It's much simpler than that: groff supports only five specific
ligatures: fi, fl, ff, ffi, and ffl. See section 5.19.8 (Ligatures
and Kerning) of the 1.23 version of the info manual. (Curiously, a
more recent revision of this section downplays the significance of
this limitation by citing two specific ligatures that aren't supported
and calling them "archaic.")
There's a feature request open (http://savannah.gnu.org/bugs/?64344)
to remove this limitation, but no one is currently working on it.
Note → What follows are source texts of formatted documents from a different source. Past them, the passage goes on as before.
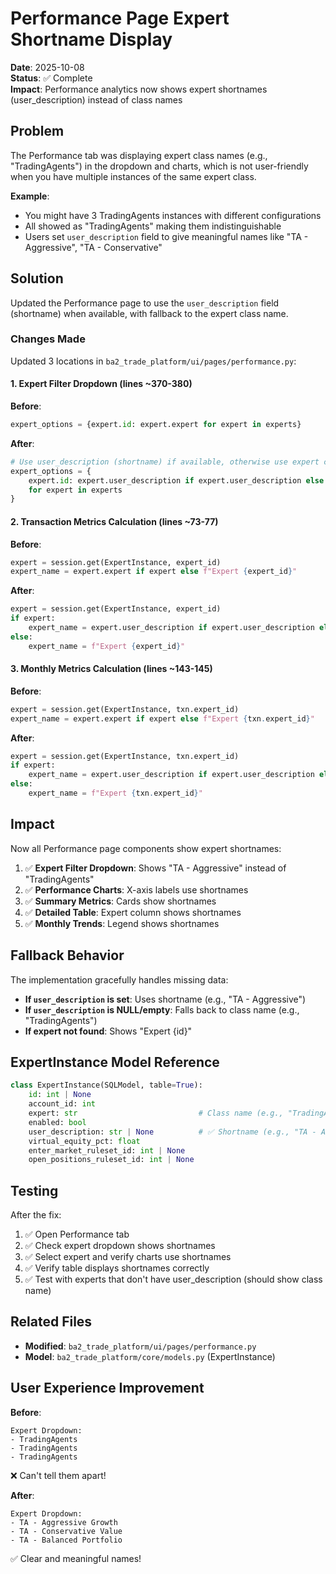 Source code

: # Performance Page Expert Shortname Display

**Date**: 2025-10-08  
**Status**: ✅ Complete  
**Impact**: Performance analytics now shows expert shortnames (user_description) instead of class names

## Problem

The Performance tab was displaying expert class names (e.g., "TradingAgents") in the dropdown and charts, which is not user-friendly when you have multiple instances of the same expert class.

**Example**:
- You might have 3 TradingAgents instances with different configurations
- All showed as "TradingAgents" making them indistinguishable
- Users set `user_description` field to give meaningful names like "TA - Aggressive", "TA - Conservative"

## Solution

Updated the Performance page to use the `user_description` field (shortname) when available, with fallback to the expert class name.

### Changes Made

Updated 3 locations in `ba2_trade_platform/ui/pages/performance.py`:

#### 1. Expert Filter Dropdown (lines ~370-380)

**Before**:
```python
expert_options = {expert.id: expert.expert for expert in experts}
```

**After**:
```python
# Use user_description (shortname) if available, otherwise use expert class name
expert_options = {
    expert.id: expert.user_description if expert.user_description else expert.expert 
    for expert in experts
}
```

#### 2. Transaction Metrics Calculation (lines ~73-77)

**Before**:
```python
expert = session.get(ExpertInstance, expert_id)
expert_name = expert.expert if expert else f"Expert {expert_id}"
```

**After**:
```python
expert = session.get(ExpertInstance, expert_id)
if expert:
    expert_name = expert.user_description if expert.user_description else expert.expert
else:
    expert_name = f"Expert {expert_id}"
```

#### 3. Monthly Metrics Calculation (lines ~143-145)

**Before**:
```python
expert = session.get(ExpertInstance, txn.expert_id)
expert_name = expert.expert if expert else f"Expert {txn.expert_id}"
```

**After**:
```python
expert = session.get(ExpertInstance, txn.expert_id)
if expert:
    expert_name = expert.user_description if expert.user_description else expert.expert
else:
    expert_name = f"Expert {txn.expert_id}"
```

## Impact

Now all Performance page components show expert shortnames:

1. ✅ **Expert Filter Dropdown**: Shows "TA - Aggressive" instead of "TradingAgents"
2. ✅ **Performance Charts**: X-axis labels use shortnames
3. ✅ **Summary Metrics**: Cards show shortnames
4. ✅ **Detailed Table**: Expert column shows shortnames
5. ✅ **Monthly Trends**: Legend shows shortnames

## Fallback Behavior

The implementation gracefully handles missing data:

- **If `user_description` is set**: Uses shortname (e.g., "TA - Aggressive")
- **If `user_description` is NULL/empty**: Falls back to class name (e.g., "TradingAgents")
- **If expert not found**: Shows "Expert {id}"

## ExpertInstance Model Reference

```python
class ExpertInstance(SQLModel, table=True):
    id: int | None
    account_id: int
    expert: str                           # Class name (e.g., "TradingAgents")
    enabled: bool
    user_description: str | None          # ✅ Shortname (e.g., "TA - Aggressive")
    virtual_equity_pct: float
    enter_market_ruleset_id: int | None
    open_positions_ruleset_id: int | None
```

## Testing

After the fix:
1. ✅ Open Performance tab
2. ✅ Check expert dropdown shows shortnames
3. ✅ Select expert and verify charts use shortnames
4. ✅ Verify table displays shortnames correctly
5. ✅ Test with experts that don't have user_description (should show class name)

## Related Files

- **Modified**: `ba2_trade_platform/ui/pages/performance.py`
- **Model**: `ba2_trade_platform/core/models.py` (ExpertInstance)

## User Experience Improvement

**Before**:
```
Expert Dropdown:
- TradingAgents
- TradingAgents
- TradingAgents
```
❌ Can't tell them apart!

**After**:
```
Expert Dropdown:
- TA - Aggressive Growth
- TA - Conservative Value
- TA - Balanced Portfolio
```
✅ Clear and meaningful names!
The mildly good news is that groff can access any glyph in a font,
whether or not groff recognizes it as a ligature. For instance, the
Linux Libertine font defines a ligature for "Qu". Groff won't invoke
it automatically, but looking in the font description file reveals
that this character is named u0051_0075, so groff can access it with
the escape \[u0051_0075].
Some glyphs in the font description file may not have names, however
(indicated by the first column of its entry being "---"), but groff
can produce even unnamed glyphs in a font with its \N escape.
Groff's .char request can make the syntax less clunky (e.g., for the
Qu ligature cited above, you could say ".char Qu \[u0051_0075]"), but
until its native ligature handling is expanded beyond its current
five, you'll still want a custom preprocessor (e.g., to change every
"Qu" in your input text to "\[Qu]" for that .char definition to work).
> Yet instead of producing the letter "f", \[u0066] generates an error
> message: "warning: special character '\f' not defined"
>
> Where is my mistake?
This seems to be a groff bug: I reported it in
http://savannah.gnu.org/bugs/?63334 but it's not a high priority.
The reason it's not a high priority is that groff does not claim to
support representing ASCII characters in \[u00xx] format. Even so,
groff isn't correctly parsing here, because there should be no way for
the sequence "\[u0066]" to translate to "\f": the entire string
"\[u0066]" should either translate to "f", or be undefined.